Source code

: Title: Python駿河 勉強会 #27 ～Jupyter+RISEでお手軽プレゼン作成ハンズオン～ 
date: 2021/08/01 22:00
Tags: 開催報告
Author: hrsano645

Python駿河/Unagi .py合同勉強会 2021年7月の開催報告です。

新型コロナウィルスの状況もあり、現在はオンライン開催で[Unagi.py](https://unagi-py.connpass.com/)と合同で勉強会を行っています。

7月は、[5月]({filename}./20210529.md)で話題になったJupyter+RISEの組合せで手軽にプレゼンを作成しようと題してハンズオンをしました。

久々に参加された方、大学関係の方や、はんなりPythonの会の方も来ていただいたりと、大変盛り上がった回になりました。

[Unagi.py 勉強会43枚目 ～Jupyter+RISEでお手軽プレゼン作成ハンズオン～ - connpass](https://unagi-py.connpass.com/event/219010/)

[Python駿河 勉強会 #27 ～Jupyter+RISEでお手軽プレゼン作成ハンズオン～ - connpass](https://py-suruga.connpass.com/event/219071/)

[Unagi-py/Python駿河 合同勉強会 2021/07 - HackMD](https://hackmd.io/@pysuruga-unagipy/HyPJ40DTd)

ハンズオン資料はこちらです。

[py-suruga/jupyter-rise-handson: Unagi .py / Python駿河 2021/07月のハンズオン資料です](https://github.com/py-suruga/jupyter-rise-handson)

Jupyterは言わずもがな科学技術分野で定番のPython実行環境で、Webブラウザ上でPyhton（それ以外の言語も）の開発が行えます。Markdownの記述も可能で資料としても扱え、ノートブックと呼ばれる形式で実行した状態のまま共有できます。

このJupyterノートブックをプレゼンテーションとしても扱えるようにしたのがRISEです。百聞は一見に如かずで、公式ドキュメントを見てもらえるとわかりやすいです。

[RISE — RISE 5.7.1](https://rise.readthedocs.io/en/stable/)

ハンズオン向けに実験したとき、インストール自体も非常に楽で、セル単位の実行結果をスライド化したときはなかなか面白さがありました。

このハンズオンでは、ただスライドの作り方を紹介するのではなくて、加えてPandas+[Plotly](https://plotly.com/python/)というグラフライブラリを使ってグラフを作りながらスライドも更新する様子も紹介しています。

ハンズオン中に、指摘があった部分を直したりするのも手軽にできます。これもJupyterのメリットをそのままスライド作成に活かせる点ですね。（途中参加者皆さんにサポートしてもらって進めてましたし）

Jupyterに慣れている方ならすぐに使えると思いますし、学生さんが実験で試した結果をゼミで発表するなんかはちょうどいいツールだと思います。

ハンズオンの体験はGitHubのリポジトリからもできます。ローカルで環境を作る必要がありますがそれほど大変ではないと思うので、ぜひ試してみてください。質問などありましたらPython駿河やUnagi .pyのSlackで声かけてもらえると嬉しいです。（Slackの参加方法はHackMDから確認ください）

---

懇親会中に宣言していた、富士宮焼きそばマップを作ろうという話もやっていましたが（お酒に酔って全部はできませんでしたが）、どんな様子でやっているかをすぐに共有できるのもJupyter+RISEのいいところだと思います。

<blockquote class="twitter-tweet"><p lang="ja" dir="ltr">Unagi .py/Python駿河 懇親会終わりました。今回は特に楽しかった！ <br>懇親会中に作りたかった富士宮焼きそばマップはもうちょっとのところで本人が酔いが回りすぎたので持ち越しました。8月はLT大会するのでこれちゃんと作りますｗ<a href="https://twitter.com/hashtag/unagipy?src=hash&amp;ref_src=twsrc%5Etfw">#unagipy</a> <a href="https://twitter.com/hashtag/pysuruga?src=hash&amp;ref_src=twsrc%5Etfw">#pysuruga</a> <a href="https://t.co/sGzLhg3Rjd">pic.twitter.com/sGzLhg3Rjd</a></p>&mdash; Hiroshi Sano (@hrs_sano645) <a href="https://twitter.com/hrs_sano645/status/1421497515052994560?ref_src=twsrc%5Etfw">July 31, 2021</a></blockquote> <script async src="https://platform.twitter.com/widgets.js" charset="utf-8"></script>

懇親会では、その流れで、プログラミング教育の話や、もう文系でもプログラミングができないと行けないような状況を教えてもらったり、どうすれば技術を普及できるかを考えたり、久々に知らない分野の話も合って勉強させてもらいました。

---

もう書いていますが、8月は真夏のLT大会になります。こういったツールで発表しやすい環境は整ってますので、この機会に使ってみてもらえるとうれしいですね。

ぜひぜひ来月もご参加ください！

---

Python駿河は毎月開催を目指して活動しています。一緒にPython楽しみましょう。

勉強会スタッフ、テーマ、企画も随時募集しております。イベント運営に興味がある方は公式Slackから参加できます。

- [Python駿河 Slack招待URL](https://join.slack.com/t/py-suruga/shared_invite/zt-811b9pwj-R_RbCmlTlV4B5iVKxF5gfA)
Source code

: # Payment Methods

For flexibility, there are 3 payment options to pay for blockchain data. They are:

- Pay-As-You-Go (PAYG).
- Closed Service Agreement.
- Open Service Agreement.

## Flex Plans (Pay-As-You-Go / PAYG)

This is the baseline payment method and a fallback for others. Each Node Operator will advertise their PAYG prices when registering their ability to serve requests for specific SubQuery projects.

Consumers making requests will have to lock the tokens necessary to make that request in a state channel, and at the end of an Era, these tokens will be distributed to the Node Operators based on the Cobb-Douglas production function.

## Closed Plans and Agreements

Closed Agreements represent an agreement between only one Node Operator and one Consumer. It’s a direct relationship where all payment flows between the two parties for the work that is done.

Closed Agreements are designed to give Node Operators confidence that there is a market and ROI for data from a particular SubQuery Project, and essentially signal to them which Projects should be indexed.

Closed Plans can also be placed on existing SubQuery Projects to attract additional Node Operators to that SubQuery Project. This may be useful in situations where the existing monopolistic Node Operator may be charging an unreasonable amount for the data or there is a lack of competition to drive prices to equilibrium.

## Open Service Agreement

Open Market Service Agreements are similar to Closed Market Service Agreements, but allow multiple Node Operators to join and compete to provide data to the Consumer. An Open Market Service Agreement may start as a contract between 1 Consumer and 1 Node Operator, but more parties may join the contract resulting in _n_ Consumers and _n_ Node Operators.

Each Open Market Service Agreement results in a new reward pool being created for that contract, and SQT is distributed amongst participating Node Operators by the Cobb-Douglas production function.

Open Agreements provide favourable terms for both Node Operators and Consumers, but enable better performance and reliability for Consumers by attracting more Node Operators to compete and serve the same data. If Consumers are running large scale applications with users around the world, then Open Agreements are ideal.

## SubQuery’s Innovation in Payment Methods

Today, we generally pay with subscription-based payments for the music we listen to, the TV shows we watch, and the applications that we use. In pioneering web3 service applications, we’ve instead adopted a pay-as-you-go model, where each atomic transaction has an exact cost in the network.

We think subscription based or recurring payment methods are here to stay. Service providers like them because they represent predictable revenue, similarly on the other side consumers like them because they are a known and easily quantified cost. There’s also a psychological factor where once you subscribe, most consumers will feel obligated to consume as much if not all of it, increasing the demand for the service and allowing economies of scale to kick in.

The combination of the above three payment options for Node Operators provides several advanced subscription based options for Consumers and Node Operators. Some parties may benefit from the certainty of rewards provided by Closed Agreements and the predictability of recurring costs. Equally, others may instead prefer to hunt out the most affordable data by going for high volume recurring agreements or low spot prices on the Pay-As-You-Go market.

■ ■ ■ ■ ■ ■ ■

### BRIEF:
Once you have read the entries, repeat them all exactly.

### RESULT FOR THIS EXERCISE:
Source code

: Title: Python駿河 勉強会 #27 ～Jupyter+RISEでお手軽プレゼン作成ハンズオン～ 
date: 2021/08/01 22:00
Tags: 開催報告
Author: hrsano645

Python駿河/Unagi .py合同勉強会 2021年7月の開催報告です。

新型コロナウィルスの状況もあり、現在はオンライン開催で[Unagi.py](https://unagi-py.connpass.com/)と合同で勉強会を行っています。

7月は、[5月]({filename}./20210529.md)で話題になったJupyter+RISEの組合せで手軽にプレゼンを作成しようと題してハンズオンをしました。

久々に参加された方、大学関係の方や、はんなりPythonの会の方も来ていただいたりと、大変盛り上がった回になりました。

[Unagi.py 勉強会43枚目 ～Jupyter+RISEでお手軽プレゼン作成ハンズオン～ - connpass](https://unagi-py.connpass.com/event/219010/)

[Python駿河 勉強会 #27 ～Jupyter+RISEでお手軽プレゼン作成ハンズオン～ - connpass](https://py-suruga.connpass.com/event/219071/)

[Unagi-py/Python駿河 合同勉強会 2021/07 - HackMD](https://hackmd.io/@pysuruga-unagipy/HyPJ40DTd)

ハンズオン資料はこちらです。

[py-suruga/jupyter-rise-handson: Unagi .py / Python駿河 2021/07月のハンズオン資料です](https://github.com/py-suruga/jupyter-rise-handson)

Jupyterは言わずもがな科学技術分野で定番のPython実行環境で、Webブラウザ上でPyhton（それ以外の言語も）の開発が行えます。Markdownの記述も可能で資料としても扱え、ノートブックと呼ばれる形式で実行した状態のまま共有できます。

このJupyterノートブックをプレゼンテーションとしても扱えるようにしたのがRISEです。百聞は一見に如かずで、公式ドキュメントを見てもらえるとわかりやすいです。

[RISE — RISE 5.7.1](https://rise.readthedocs.io/en/stable/)

ハンズオン向けに実験したとき、インストール自体も非常に楽で、セル単位の実行結果をスライド化したときはなかなか面白さがありました。

このハンズオンでは、ただスライドの作り方を紹介するのではなくて、加えてPandas+[Plotly](https://plotly.com/python/)というグラフライブラリを使ってグラフを作りながらスライドも更新する様子も紹介しています。

ハンズオン中に、指摘があった部分を直したりするのも手軽にできます。これもJupyterのメリットをそのままスライド作成に活かせる点ですね。（途中参加者皆さんにサポートしてもらって進めてましたし）

Jupyterに慣れている方ならすぐに使えると思いますし、学生さんが実験で試した結果をゼミで発表するなんかはちょうどいいツールだと思います。

ハンズオンの体験はGitHubのリポジトリからもできます。ローカルで環境を作る必要がありますがそれほど大変ではないと思うので、ぜひ試してみてください。質問などありましたらPython駿河やUnagi .pyのSlackで声かけてもらえると嬉しいです。（Slackの参加方法はHackMDから確認ください）

---

懇親会中に宣言していた、富士宮焼きそばマップを作ろうという話もやっていましたが（お酒に酔って全部はできませんでしたが）、どんな様子でやっているかをすぐに共有できるのもJupyter+RISEのいいところだと思います。

<blockquote class="twitter-tweet"><p lang="ja" dir="ltr">Unagi .py/Python駿河 懇親会終わりました。今回は特に楽しかった！ <br>懇親会中に作りたかった富士宮焼きそばマップはもうちょっとのところで本人が酔いが回りすぎたので持ち越しました。8月はLT大会するのでこれちゃんと作りますｗ<a href="https://twitter.com/hashtag/unagipy?src=hash&amp;ref_src=twsrc%5Etfw">#unagipy</a> <a href="https://twitter.com/hashtag/pysuruga?src=hash&amp;ref_src=twsrc%5Etfw">#pysuruga</a> <a href="https://t.co/sGzLhg3Rjd">pic.twitter.com/sGzLhg3Rjd</a></p>&mdash; Hiroshi Sano (@hrs_sano645) <a href="https://twitter.com/hrs_sano645/status/1421497515052994560?ref_src=twsrc%5Etfw">July 31, 2021</a></blockquote> <script async src="https://platform.twitter.com/widgets.js" charset="utf-8"></script>

懇親会では、その流れで、プログラミング教育の話や、もう文系でもプログラミングができないと行けないような状況を教えてもらったり、どうすれば技術を普及できるかを考えたり、久々に知らない分野の話も合って勉強させてもらいました。

---

もう書いていますが、8月は真夏のLT大会になります。こういったツールで発表しやすい環境は整ってますので、この機会に使ってみてもらえるとうれしいですね。

ぜひぜひ来月もご参加ください！

---

Python駿河は毎月開催を目指して活動しています。一緒にPython楽しみましょう。

勉強会スタッフ、テーマ、企画も随時募集しております。イベント運営に興味がある方は公式Slackから参加できます。

- [Python駿河 Slack招待URL](https://join.slack.com/t/py-suruga/shared_invite/zt-811b9pwj-R_RbCmlTlV4B5iVKxF5gfA)
Source code

: # Payment Methods

For flexibility, there are 3 payment options to pay for blockchain data. They are:

- Pay-As-You-Go (PAYG).
- Closed Service Agreement.
- Open Service Agreement.

## Flex Plans (Pay-As-You-Go / PAYG)

This is the baseline payment method and a fallback for others. Each Node Operator will advertise their PAYG prices when registering their ability to serve requests for specific SubQuery projects.

Consumers making requests will have to lock the tokens necessary to make that request in a state channel, and at the end of an Era, these tokens will be distributed to the Node Operators based on the Cobb-Douglas production function.

## Closed Plans and Agreements

Closed Agreements represent an agreement between only one Node Operator and one Consumer. It’s a direct relationship where all payment flows between the two parties for the work that is done.

Closed Agreements are designed to give Node Operators confidence that there is a market and ROI for data from a particular SubQuery Project, and essentially signal to them which Projects should be indexed.

Closed Plans can also be placed on existing SubQuery Projects to attract additional Node Operators to that SubQuery Project. This may be useful in situations where the existing monopolistic Node Operator may be charging an unreasonable amount for the data or there is a lack of competition to drive prices to equilibrium.

## Open Service Agreement

Open Market Service Agreements are similar to Closed Market Service Agreements, but allow multiple Node Operators to join and compete to provide data to the Consumer. An Open Market Service Agreement may start as a contract between 1 Consumer and 1 Node Operator, but more parties may join the contract resulting in _n_ Consumers and _n_ Node Operators.

Each Open Market Service Agreement results in a new reward pool being created for that contract, and SQT is distributed amongst participating Node Operators by the Cobb-Douglas production function.

Open Agreements provide favourable terms for both Node Operators and Consumers, but enable better performance and reliability for Consumers by attracting more Node Operators to compete and serve the same data. If Consumers are running large scale applications with users around the world, then Open Agreements are ideal.

## SubQuery’s Innovation in Payment Methods

Today, we generally pay with subscription-based payments for the music we listen to, the TV shows we watch, and the applications that we use. In pioneering web3 service applications, we’ve instead adopted a pay-as-you-go model, where each atomic transaction has an exact cost in the network.

We think subscription based or recurring payment methods are here to stay. Service providers like them because they represent predictable revenue, similarly on the other side consumers like them because they are a known and easily quantified cost. There’s also a psychological factor where once you subscribe, most consumers will feel obligated to consume as much if not all of it, increasing the demand for the service and allowing economies of scale to kick in.

The combination of the above three payment options for Node Operators provides several advanced subscription based options for Consumers and Node Operators. Some parties may benefit from the certainty of rewards provided by Closed Agreements and the predictability of recurring costs. Equally, others may instead prefer to hunt out the most affordable data by going for high volume recurring agreements or low spot prices on the Pay-As-You-Go market.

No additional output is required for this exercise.